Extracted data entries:
::::

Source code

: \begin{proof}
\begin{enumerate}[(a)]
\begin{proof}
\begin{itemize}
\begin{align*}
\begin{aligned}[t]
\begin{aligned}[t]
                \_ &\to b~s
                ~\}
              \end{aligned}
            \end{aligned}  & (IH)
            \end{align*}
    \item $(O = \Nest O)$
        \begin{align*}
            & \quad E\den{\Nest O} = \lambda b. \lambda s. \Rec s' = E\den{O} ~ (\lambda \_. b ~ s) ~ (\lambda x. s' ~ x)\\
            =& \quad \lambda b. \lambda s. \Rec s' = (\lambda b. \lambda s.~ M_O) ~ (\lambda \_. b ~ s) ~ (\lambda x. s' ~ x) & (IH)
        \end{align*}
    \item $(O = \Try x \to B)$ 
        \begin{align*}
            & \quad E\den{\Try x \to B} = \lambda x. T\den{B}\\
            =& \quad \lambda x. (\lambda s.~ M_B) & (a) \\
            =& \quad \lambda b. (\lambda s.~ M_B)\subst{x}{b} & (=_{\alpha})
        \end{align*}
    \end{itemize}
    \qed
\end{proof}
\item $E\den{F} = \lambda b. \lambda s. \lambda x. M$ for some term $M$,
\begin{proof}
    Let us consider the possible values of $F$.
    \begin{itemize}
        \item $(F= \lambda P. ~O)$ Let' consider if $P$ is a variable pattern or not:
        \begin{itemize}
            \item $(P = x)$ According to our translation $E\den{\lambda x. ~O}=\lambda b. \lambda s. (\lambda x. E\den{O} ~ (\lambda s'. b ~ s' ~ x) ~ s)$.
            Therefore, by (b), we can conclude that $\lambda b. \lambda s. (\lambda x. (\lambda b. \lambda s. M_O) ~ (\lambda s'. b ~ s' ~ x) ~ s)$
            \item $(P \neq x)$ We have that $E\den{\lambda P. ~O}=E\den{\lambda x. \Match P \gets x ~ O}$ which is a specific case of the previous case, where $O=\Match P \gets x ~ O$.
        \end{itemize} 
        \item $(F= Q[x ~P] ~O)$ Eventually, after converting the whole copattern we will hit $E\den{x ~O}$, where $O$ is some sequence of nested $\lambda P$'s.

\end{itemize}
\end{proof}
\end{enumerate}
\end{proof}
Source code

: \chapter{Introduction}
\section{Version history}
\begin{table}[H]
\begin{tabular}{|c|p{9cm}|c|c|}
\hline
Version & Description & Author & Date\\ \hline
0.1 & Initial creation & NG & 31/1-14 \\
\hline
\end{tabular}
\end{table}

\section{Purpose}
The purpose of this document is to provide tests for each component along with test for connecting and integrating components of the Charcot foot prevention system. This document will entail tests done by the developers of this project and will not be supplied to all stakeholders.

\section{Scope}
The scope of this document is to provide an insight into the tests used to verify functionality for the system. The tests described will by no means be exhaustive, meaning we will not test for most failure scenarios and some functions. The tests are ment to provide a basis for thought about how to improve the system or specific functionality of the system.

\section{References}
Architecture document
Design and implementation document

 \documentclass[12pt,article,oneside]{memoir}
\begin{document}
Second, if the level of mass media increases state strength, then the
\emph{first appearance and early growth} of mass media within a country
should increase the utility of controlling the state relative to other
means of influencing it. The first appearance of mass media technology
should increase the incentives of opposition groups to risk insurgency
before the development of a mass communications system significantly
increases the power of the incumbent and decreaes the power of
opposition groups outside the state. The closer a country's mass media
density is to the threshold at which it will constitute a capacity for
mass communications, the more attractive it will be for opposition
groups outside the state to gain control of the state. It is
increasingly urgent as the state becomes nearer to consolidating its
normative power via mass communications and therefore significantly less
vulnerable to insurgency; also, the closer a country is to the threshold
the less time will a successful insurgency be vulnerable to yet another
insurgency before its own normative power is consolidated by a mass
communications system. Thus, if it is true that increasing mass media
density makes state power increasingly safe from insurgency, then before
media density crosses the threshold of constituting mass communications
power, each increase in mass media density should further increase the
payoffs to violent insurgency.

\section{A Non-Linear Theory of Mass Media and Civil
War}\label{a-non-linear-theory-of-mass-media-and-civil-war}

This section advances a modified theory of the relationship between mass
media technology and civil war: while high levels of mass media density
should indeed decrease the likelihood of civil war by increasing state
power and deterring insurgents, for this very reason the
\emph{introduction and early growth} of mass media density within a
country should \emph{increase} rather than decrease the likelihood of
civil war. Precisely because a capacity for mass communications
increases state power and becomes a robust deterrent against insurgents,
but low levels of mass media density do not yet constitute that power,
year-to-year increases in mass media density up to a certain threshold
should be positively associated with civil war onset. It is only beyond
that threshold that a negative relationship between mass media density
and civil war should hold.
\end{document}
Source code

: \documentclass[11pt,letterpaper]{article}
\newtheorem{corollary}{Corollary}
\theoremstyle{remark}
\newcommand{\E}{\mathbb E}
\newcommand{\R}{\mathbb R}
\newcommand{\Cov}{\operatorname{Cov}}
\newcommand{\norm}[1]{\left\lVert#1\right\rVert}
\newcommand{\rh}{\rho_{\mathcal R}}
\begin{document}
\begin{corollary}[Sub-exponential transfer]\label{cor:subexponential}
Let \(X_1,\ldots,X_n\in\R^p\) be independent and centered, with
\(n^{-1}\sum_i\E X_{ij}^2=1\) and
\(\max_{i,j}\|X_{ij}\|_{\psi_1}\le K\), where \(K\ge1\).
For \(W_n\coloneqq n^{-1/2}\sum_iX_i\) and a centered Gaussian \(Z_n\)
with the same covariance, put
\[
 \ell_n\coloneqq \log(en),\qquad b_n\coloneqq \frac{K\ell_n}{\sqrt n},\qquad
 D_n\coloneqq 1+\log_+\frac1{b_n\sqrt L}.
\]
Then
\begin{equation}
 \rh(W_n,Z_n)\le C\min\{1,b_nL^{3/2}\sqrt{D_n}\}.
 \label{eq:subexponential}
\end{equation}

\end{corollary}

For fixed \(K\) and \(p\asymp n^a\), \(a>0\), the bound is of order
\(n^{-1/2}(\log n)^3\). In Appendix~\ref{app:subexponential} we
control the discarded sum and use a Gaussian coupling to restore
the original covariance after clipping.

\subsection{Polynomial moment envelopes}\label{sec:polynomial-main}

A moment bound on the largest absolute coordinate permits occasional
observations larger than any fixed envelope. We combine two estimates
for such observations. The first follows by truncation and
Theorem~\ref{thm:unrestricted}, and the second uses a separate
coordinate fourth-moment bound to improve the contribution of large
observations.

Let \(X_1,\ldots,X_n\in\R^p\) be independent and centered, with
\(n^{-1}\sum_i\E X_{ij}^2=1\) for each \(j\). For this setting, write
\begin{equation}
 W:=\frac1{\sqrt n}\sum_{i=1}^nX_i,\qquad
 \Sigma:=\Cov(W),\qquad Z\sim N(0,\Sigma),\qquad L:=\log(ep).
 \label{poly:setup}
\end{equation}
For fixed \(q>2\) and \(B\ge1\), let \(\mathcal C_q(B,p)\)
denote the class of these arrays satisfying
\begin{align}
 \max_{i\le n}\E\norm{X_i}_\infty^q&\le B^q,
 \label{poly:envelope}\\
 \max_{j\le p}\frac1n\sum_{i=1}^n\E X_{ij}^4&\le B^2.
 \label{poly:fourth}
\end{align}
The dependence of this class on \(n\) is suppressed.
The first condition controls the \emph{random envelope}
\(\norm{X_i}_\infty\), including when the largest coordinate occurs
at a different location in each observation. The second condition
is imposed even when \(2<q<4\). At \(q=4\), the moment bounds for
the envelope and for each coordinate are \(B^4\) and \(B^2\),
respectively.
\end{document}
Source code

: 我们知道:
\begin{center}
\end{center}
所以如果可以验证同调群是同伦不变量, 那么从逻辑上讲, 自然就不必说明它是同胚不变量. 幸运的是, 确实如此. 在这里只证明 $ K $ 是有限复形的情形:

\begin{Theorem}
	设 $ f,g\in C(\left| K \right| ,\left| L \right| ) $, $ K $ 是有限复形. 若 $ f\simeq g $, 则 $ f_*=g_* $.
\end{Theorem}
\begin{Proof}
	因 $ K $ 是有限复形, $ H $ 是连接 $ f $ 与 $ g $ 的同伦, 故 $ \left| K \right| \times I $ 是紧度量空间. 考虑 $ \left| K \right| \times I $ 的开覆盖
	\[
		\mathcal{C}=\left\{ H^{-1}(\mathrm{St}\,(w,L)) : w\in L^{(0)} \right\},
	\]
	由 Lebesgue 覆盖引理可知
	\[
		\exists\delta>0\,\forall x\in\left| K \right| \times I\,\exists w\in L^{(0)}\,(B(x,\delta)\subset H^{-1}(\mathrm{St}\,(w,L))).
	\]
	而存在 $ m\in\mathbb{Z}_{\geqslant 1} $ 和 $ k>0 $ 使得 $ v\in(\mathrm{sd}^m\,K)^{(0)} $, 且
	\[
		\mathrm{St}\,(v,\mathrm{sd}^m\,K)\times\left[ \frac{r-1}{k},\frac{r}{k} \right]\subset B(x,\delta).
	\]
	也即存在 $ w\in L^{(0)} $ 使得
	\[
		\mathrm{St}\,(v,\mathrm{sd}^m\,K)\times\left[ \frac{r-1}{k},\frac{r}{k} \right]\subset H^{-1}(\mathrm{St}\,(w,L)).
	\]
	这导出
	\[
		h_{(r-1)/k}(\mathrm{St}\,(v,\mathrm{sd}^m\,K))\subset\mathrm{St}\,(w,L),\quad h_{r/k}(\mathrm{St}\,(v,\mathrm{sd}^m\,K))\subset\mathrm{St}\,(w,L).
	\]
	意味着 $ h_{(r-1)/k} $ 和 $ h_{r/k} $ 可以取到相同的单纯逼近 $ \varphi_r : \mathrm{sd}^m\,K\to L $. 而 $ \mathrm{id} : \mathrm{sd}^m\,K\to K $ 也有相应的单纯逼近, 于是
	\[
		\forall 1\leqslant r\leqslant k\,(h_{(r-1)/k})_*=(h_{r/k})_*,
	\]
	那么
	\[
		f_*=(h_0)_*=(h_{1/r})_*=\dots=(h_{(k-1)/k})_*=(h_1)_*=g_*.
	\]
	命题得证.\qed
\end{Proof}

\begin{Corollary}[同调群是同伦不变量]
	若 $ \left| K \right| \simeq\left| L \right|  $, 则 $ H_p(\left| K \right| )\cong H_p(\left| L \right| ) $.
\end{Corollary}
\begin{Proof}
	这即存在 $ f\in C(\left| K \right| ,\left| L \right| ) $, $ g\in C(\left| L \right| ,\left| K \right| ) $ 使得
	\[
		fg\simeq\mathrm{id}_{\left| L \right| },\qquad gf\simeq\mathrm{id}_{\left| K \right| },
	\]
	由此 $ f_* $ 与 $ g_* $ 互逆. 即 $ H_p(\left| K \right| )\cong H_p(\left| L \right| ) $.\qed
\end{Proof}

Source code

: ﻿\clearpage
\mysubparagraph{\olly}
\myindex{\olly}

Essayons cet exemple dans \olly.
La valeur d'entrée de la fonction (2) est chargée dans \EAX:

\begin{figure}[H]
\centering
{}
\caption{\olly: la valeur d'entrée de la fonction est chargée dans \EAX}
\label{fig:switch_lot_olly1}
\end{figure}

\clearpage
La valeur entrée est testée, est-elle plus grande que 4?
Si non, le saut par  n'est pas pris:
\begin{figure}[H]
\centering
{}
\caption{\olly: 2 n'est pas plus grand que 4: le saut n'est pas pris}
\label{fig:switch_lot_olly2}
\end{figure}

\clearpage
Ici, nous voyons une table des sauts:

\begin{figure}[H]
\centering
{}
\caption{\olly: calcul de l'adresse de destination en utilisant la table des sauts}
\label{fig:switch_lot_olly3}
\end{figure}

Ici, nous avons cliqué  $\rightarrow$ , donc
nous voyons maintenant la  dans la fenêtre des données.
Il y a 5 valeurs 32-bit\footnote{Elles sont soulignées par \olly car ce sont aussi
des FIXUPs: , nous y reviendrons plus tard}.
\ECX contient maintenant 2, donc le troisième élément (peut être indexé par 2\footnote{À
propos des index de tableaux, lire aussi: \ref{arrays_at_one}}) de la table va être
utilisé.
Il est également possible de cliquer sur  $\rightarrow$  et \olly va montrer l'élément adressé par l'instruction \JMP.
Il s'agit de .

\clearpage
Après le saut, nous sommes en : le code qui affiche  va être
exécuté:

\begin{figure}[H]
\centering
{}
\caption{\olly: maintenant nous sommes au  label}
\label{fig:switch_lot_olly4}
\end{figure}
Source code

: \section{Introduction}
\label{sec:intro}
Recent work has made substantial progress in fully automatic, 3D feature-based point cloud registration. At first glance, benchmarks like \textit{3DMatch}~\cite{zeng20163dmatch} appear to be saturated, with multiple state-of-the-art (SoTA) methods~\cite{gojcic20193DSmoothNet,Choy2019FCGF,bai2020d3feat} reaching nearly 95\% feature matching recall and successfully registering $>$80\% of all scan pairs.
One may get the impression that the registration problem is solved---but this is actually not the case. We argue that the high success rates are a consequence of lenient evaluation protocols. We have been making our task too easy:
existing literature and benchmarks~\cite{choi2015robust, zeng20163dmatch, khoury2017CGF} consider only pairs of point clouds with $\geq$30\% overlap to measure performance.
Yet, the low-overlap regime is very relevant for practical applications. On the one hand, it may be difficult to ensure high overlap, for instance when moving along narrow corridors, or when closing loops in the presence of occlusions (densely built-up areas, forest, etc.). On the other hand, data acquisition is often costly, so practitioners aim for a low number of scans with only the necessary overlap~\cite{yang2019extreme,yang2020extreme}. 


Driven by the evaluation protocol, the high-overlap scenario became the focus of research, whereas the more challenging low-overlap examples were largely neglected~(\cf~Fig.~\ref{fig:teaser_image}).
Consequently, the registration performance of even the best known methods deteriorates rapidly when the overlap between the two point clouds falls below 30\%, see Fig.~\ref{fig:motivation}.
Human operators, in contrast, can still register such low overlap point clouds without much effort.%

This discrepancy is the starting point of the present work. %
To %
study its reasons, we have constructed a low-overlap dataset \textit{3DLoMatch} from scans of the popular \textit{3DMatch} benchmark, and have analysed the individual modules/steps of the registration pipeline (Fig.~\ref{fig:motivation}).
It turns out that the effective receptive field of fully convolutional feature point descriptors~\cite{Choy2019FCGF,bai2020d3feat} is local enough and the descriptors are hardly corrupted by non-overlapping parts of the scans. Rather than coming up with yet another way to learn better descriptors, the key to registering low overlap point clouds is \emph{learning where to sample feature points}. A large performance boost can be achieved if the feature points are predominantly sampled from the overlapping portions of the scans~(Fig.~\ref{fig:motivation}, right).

::::

About this task =>
Scan the entries above, and wherever a line holds the string "tests", copy it.

Solution for this task =>
The purpose of this document is to provide tests for each component along with test for connecting and integrating components of the Charcot foot prevention system. This document will entail tests done by the developers of this project and will not be supplied to all stakeholders.
The scope of this document is to provide an insight into the tests used to verify functionality for the system. The tests described will by no means be exhaustive, meaning we will not test for most failure scenarios and some functions. The tests are ment to provide a basis for thought about how to improve the system or specific functionality of the system.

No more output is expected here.